- [Task requirements] I need the lines below from the one with "skipped by default)" down to the one with "Always run this" reproduced exactly, both ends included, and nothing else.

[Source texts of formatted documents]
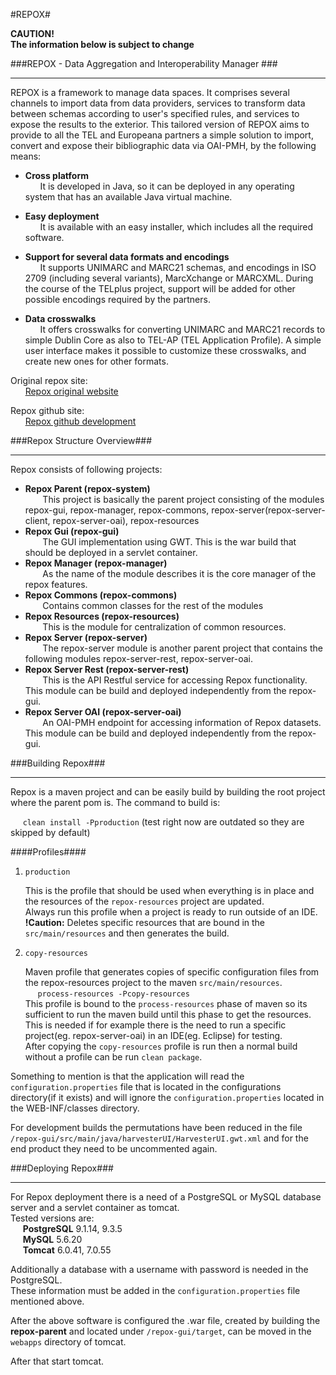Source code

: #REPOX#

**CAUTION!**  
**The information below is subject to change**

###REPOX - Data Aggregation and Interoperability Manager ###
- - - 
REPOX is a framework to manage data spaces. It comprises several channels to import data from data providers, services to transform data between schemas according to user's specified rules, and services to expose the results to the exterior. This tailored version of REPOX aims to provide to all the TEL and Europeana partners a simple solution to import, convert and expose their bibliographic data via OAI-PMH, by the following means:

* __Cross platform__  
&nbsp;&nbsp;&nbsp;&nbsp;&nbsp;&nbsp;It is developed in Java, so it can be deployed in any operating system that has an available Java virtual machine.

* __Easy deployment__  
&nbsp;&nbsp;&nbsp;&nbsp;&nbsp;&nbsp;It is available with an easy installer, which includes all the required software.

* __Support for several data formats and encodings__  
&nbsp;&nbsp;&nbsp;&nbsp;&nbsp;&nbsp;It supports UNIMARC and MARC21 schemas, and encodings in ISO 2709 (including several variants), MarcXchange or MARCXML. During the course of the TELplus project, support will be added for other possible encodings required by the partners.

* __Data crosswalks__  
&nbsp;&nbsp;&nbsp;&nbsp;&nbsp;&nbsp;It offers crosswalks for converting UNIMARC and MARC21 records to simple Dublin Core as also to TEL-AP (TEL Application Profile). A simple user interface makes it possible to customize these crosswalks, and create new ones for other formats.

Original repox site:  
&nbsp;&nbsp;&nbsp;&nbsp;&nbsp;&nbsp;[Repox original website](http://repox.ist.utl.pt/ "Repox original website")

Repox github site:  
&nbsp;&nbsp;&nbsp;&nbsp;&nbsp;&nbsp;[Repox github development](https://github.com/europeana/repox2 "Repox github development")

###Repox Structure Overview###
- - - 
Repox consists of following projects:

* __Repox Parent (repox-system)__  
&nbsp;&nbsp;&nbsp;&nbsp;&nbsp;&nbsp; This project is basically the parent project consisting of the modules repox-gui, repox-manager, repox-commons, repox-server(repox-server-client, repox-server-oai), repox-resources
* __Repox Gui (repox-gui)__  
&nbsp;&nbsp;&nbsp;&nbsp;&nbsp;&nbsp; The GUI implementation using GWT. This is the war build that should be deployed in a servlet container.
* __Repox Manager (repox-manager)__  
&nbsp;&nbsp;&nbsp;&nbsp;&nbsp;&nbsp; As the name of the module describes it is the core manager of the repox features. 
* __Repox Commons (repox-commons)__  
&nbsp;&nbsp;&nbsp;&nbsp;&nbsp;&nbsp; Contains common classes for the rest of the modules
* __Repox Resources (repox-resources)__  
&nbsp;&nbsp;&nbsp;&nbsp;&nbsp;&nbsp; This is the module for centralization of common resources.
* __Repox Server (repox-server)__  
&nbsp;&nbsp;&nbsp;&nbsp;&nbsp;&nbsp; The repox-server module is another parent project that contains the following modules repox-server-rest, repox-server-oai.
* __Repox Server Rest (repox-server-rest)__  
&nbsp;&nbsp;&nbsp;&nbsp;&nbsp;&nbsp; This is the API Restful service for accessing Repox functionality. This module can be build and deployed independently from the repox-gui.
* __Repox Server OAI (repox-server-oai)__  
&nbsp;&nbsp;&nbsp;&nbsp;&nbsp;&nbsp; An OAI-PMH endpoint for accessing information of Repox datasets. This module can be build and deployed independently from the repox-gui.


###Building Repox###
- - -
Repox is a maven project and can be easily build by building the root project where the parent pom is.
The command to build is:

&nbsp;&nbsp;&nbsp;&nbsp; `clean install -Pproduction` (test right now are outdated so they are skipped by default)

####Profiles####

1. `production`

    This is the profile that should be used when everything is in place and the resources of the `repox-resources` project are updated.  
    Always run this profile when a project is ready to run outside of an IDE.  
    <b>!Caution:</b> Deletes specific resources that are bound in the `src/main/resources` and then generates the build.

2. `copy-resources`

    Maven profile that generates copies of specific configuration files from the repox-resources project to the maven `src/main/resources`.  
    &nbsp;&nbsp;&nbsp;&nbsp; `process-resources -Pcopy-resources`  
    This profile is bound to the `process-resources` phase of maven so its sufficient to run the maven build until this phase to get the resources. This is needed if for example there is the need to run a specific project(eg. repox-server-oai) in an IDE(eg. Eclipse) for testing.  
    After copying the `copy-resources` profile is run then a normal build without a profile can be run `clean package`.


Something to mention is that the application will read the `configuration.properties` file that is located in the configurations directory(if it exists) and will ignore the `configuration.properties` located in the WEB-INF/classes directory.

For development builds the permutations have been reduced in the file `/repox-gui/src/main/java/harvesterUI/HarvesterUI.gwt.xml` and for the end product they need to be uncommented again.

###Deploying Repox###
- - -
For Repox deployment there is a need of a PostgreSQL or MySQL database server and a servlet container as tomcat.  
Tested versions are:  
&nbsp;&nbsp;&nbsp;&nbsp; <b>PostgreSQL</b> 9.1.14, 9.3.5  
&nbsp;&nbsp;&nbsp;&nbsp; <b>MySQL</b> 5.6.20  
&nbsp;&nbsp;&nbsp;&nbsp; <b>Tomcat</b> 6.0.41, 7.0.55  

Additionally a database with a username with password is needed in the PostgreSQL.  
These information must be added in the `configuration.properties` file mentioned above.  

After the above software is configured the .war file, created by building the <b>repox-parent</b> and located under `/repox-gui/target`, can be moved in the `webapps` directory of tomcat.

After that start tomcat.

---

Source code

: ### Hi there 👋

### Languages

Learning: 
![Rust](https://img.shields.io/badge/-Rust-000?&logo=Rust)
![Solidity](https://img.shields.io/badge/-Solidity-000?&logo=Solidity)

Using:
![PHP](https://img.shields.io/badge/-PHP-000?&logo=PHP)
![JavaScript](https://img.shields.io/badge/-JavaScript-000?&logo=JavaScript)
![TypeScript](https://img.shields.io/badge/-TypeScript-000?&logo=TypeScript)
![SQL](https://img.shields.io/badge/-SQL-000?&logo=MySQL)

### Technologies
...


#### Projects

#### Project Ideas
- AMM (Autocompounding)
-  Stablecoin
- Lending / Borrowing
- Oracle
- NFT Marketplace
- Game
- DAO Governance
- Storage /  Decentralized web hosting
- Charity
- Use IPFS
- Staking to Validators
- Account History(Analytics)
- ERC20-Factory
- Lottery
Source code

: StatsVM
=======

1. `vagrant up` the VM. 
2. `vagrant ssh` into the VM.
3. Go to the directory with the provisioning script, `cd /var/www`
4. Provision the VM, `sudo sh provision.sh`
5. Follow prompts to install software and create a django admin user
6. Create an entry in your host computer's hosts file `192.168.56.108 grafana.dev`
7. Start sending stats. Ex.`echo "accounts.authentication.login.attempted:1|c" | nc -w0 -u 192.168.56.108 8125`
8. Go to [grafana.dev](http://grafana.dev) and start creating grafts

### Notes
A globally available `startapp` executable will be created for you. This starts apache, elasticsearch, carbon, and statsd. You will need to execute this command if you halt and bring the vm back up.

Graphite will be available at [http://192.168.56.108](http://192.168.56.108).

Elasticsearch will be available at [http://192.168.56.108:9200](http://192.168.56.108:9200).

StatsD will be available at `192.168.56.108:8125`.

- [Answer space]
&nbsp;&nbsp;&nbsp;&nbsp; `clean install -Pproduction` (test right now are outdated so they are skipped by default)

####Profiles####

1. `production`

    This is the profile that should be used when everything is in place and the resources of the `repox-resources` project are updated.  
    Always run this profile when a project is ready to run outside of an IDE.  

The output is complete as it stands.